There is a large and repetitive Hough transform in a piece of code I'm vaguely attached too. The maintainer of that part of the code has been experimenting with sparse arrays (actually a C++ std::map keyed on the cell index if I understood his presentation right) for the accumulator with some success.

I presume the speed up is related to cache locality issues, and it certainly depends on the data being sparse.


Update: The software referenced above is intended to serve many particle physics experiments, but was originally used on a test-bed project (i.e. small scale). As we've gotten serious about doing larger projects and started doing Monte Carlo for them, the Hough transform has gotten to be a bit of a bottle neck again even with the sparse matrix.

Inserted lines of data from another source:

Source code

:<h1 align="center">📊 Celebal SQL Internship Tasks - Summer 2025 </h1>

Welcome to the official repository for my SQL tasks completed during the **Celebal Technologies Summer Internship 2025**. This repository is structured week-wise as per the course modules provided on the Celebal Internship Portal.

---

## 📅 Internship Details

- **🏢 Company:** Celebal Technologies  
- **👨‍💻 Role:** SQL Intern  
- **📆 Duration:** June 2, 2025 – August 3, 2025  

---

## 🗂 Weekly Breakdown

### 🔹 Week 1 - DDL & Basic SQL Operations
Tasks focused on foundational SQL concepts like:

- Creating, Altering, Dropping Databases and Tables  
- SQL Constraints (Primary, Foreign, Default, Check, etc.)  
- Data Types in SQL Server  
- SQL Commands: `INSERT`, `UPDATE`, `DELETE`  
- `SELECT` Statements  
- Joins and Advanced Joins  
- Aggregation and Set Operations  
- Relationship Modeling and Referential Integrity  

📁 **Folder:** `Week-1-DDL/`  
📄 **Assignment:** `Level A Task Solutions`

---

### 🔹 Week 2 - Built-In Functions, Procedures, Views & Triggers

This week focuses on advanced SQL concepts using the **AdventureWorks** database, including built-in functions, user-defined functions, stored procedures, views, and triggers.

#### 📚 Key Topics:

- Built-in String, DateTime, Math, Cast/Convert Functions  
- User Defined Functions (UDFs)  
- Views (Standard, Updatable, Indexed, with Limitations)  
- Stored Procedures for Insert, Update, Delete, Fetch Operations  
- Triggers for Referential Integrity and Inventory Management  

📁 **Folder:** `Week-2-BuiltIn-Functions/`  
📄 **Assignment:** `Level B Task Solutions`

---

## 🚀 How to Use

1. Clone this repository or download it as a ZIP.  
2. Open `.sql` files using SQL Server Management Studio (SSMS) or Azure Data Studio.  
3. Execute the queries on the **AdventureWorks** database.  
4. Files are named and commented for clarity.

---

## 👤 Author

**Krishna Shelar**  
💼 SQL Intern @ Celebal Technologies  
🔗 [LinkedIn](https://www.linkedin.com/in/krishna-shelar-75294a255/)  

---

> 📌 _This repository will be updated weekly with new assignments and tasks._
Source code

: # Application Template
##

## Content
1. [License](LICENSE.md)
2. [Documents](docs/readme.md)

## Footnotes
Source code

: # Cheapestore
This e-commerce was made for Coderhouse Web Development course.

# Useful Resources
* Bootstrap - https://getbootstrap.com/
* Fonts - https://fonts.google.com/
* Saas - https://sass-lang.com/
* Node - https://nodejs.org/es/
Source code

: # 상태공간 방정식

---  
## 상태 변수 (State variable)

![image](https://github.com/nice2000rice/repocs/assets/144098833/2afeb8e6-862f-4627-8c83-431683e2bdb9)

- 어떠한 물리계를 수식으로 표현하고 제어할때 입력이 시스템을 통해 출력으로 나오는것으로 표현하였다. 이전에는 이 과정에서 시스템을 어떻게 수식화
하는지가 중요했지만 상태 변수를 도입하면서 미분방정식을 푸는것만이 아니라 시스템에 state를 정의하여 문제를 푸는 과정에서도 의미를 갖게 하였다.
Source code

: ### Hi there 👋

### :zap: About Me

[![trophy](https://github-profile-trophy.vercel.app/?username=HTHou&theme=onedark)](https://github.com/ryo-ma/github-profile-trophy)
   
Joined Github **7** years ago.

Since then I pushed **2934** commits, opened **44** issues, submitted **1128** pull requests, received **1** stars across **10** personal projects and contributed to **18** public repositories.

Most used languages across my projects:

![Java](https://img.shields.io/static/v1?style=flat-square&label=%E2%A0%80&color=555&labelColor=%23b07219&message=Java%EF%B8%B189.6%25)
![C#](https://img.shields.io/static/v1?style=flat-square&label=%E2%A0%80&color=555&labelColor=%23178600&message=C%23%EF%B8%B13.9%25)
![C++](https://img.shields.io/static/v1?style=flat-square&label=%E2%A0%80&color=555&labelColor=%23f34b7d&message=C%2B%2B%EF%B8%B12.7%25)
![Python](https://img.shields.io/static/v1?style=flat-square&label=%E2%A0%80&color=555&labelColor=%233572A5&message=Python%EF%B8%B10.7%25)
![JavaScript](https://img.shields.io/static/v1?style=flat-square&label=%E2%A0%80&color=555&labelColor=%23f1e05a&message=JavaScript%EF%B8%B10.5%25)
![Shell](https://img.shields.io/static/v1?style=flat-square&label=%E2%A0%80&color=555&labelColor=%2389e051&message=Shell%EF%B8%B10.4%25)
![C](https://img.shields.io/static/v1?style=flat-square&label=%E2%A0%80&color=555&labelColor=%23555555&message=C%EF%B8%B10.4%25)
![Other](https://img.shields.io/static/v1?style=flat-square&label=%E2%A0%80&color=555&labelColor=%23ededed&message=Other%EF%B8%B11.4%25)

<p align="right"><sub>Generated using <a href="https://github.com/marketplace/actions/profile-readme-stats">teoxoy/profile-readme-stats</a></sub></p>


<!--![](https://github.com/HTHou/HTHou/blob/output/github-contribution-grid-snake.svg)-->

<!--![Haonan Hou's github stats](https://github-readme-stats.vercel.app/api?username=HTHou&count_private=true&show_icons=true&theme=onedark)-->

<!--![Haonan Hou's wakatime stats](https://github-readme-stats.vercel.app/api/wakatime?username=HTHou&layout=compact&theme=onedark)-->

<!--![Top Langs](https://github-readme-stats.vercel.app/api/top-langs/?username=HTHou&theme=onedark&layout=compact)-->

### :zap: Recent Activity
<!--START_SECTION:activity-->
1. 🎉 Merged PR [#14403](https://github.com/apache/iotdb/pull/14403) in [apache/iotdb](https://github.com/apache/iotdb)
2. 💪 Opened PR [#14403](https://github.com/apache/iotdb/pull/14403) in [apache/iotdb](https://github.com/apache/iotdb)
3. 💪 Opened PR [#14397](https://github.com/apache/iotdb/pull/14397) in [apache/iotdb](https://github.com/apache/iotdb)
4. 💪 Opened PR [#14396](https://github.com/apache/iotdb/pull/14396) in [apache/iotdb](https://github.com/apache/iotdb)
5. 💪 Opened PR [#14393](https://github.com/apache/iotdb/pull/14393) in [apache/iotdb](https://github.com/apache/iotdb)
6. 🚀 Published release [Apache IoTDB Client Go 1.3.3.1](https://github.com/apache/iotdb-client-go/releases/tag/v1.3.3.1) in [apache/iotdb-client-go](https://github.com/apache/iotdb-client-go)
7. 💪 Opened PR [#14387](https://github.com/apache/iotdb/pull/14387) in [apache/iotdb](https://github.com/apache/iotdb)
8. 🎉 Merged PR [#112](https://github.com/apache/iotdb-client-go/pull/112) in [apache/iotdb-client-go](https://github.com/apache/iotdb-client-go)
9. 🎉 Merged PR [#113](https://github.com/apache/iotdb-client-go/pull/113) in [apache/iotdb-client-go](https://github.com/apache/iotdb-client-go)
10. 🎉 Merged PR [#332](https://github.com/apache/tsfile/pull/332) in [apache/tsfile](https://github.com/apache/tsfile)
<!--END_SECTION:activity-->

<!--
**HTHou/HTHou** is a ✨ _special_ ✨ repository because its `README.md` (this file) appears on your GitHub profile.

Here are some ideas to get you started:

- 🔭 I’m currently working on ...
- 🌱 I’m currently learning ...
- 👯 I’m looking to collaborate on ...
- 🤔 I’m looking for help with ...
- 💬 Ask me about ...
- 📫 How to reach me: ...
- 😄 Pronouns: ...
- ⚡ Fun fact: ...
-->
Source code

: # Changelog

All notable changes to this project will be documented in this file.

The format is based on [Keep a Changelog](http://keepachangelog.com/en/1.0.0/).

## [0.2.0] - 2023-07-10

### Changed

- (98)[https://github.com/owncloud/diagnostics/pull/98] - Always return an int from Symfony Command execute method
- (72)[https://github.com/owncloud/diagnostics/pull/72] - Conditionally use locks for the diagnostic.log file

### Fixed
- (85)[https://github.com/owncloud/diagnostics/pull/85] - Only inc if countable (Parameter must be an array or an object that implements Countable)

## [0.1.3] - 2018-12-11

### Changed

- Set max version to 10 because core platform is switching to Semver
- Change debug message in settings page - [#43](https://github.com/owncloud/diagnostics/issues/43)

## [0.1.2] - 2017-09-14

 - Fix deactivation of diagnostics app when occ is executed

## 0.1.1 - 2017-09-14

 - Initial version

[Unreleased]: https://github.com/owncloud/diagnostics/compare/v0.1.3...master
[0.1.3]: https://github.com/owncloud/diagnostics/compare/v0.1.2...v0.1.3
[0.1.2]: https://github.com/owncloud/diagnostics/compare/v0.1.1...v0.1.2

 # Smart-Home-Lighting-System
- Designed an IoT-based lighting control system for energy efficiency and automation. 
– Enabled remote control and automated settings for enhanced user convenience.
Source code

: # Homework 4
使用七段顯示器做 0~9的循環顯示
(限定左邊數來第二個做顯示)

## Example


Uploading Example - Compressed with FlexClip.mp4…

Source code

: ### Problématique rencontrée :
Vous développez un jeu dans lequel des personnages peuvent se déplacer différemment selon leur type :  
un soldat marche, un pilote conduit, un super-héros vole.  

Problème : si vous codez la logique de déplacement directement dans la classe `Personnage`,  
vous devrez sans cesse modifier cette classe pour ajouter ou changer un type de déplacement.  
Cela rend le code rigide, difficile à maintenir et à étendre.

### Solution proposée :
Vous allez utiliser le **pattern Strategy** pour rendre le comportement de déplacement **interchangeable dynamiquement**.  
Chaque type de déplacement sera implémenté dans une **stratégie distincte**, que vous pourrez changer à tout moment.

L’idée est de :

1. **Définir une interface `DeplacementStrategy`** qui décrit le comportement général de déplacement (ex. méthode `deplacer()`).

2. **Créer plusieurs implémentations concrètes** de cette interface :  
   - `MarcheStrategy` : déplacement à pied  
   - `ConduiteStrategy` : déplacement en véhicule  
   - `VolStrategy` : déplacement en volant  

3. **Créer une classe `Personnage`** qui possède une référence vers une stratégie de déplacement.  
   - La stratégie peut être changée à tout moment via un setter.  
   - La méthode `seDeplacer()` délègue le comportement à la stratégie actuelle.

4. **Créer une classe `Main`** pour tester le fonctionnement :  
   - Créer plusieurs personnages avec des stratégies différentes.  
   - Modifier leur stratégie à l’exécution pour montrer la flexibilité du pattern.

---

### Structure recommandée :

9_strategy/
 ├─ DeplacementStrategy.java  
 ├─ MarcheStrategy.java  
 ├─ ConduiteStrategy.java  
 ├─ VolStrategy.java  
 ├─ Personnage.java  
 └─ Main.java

As yet we do not have a solution, but one of colleagues found Gandalf which includes "fast hough transform", which appears to evaluate the transform in a quad-tree like way (in 2D, presumably you use a oct-tree in 3D) to reduce the order of work. We're probably going to experiment with this.

Further update: A colleague eventual implemented a progressive, probabilistic Hough transform in our code which currently seems to be the fastest version we've got. Works best if you don't require that every point gets assigned to a line.

1
votes

No it's not. Replace as many of the [] usages as you can by simple pointer arithmetic to iterate the arrays in question. Abstract out invariant expressions into local variables.

However, the first question is, does your profiler show that this code is a bottleneck in the context of your entire app. If not, why bother micro-optimizing this?

EDIT: loop micro-optimization - prefer the second as no array indexing required (mult versus add)

int ints[100];
int i;
int *pi;

for (i = 0; i < 100; ++i)
{
  printf("%d", ints[i]);
}

for (pi = ints; pi < ints + 100; ++pi)
{
  printf("%d", *pi);
}
0
votes

Depending on your application, there are numerous way to optimise Hough Transform and fiddling with low-level code is possibly the last of them. I would start with Randomised HT or Multiresolution HT, followed Hybrid approach merge. I believe it is better to optimised algorithm first. Last step would be do use hardware optimisation like CAD memory.